Kombucha is a fermented, bubbly sweet tea drink that’s millennia old, but only fairly recently became a “thing.” Cultures in Asia and Russia that have been drinking the beverage for thousands of years each had a different name for it. “Kombucha,” Christopher Turner told me, is a name made up by a couple of hippies in California in the 1990s.
Turner has done his kombucha research. He’s been drinking it for eight years, and when the former chef decided he wanted to make a foray into the world of food product entrepreneurialism, the idea to create kombucha came to him as an epiphany in the shower.
Zofi Kombucha will launch in March 2016. The name is homage to his first daughter, Sofia, who should be making her way into the world any day now. It is a shelf-stable, non-alcoholic beverage, whereas most kombuchas are not.

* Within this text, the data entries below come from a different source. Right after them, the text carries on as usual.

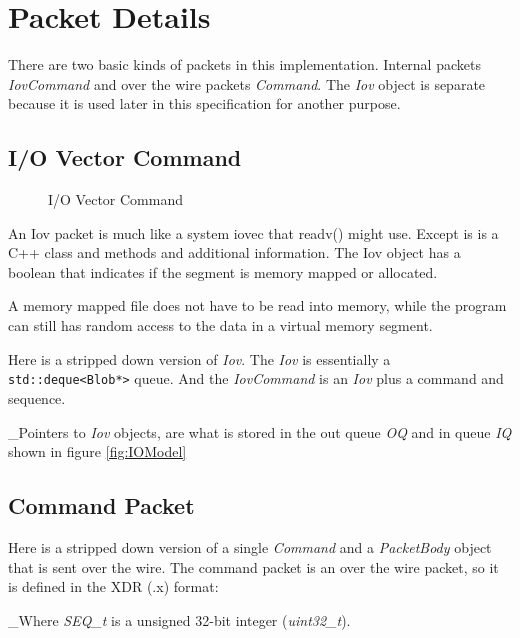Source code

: \section{Packet Details}
There are two basic kinds of packets in this implementation.
Internal packets \textit{IovCommand} and over the wire
packets \textit{Command}.
The \textit{Iov} object is separate because it is used
later in this specification for another purpose.

\subsection{I/O Vector Command}
\begin{figure}
  \centering
  
  \caption{I/O Vector Command}
  \label{fig:IovPacket}
\end{figure}

An Iov packet is much like a system iovec that readv() might use.
Except is is a C++ class and methods and additional information.
The Iov object has a boolean that indicates if the segment
is memory mapped or allocated.

A memory mapped file does not have to be read into memory, while
the program can still has random access to the data in a virtual
memory segment.

Here is a stripped down version of \textit{Iov}.
The \textit{Iov} is essentially a \verb|std::deque<Blob*>| queue.
And the \textit{IovCommand} is an \textit{Iov} plus a command
and sequence.


_Pointers to \textit{Iov} objects, are what is stored in the
out queue \textit{OQ}
and in queue \textit{IQ} shown in figure \ref{fig:IOModel}

\subsection{Command Packet}
Here is a stripped down version of a single \textit{Command} and
a \textit{PacketBody} object that is sent over the wire.
The command packet is an over the wire packet, so it is defined in
the XDR (.x) format:


_Where \textit{SEQ\_t} is a unsigned 32-bit integer (\textit{uint32\_t}).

CNN recently published a story entitled “Can you get drunk off kombucha tea?” A key ingredient in kombucha production is a combination of yeast and bacteria that ferments; when that combines with tea and sugar, a small amount of alcohol can be produced.
Producers are allowed to create kombucha that is .5 percent alcohol by volume, but no more. The problem is, unless you keep the kombucha continuously refrigerated, the bacteria and the yeast can continue to make alcohol. Anecdotally, Turner has heard of kombuchas that have been sold at 2 percent alcohol off the shelf.
But not Zofi Kombucha. Long before the article — which also says the feds are considering relegating kombuchas to liquor stores — Turner planned to produce an alcohol-free beverage. He has just passed 10 years of sobriety, and no amount of alcohol is acceptable to him.
He likens Zofi Kombucha to a “mocktail” and is aiming for the restaurant industry over retail. Turner laments the few choices for non-alcoholic beverages at restaurants, and he wanted to create a beverage that felt as special as a cocktail. Kombucha is tough for restaurants to carry because of the fact that other kombuchas need to be cold-stored, and in the restaurant industry, cold storage space is at a premium.
Kombucha is widely promoted as a health drink. It has amino acids, which have anti-depressant, anti-bacterial and anti-inflammatory qualities. It also has an abundance of B vitamins. Part of its health benefits comes from it being a product of fermentation. “Fermentation makes things more bio-available, like kimchi versus cabbage,” Turner said. “All that fiber is broken down.”
Turner said he’s not marketing it as a health drink, unlike many kombuchas. But he believes that “the body can heal itself if you give it the right ingredients.”
Turner is a graduate of Johnson & Wales culinary program in North Miami. He also spent four years in the Air Force working as security police. He spent many years in kitchens in South Florida, New York and New Orleans. But he found when he finally got sober he “wasn’t a good employee.” So for the past five years, he has been an entrepreneur, helping as a consultant to restauranteurs who are opening new restaurants.
He has bootstrapped Zofi Kombucha and is only seeking minimal investments. Turner spoke to a player in the beverage industry in town who founded a company and lost control of it because of investors. Turner doesn’t want that to happen with Zofi.
Zofi is coming together on a shoestring budget, but he’s no longer crafting prototypes in his kitchen. He already has two clients with multiple restaurants each. He’s been in contact with his old network of chefs and restaurant owners in Florida, and he’s in talks with a couple of Las Vegas casinos that are interested in carrying the beverage.
Three reporters taste-tested both the original flavor — Luv Potion 1, which is a black tea — and the second flavor — Luv Potion 9, strawberry, lemon and vanilla — and we all liked them both to varying degrees. Most of us preferred the 9.
Potion 1 has a very light taste, sweet and a little tart. Turner said that someone compared it to champagne, and I agree, it’s very, very bubbly. Potion 9 was very strawberry, but the addition of the unexpected vanilla was a nice touch.
We all agreed that we would drink it again, but we weren’t sure that we’d grab it off of a shelf. None of us had ever had kombucha before, so we may not yet have a palate for the unusual beverage.
Turner plans on having a big party for the launch of the beverage in March. We’ll keep you posted.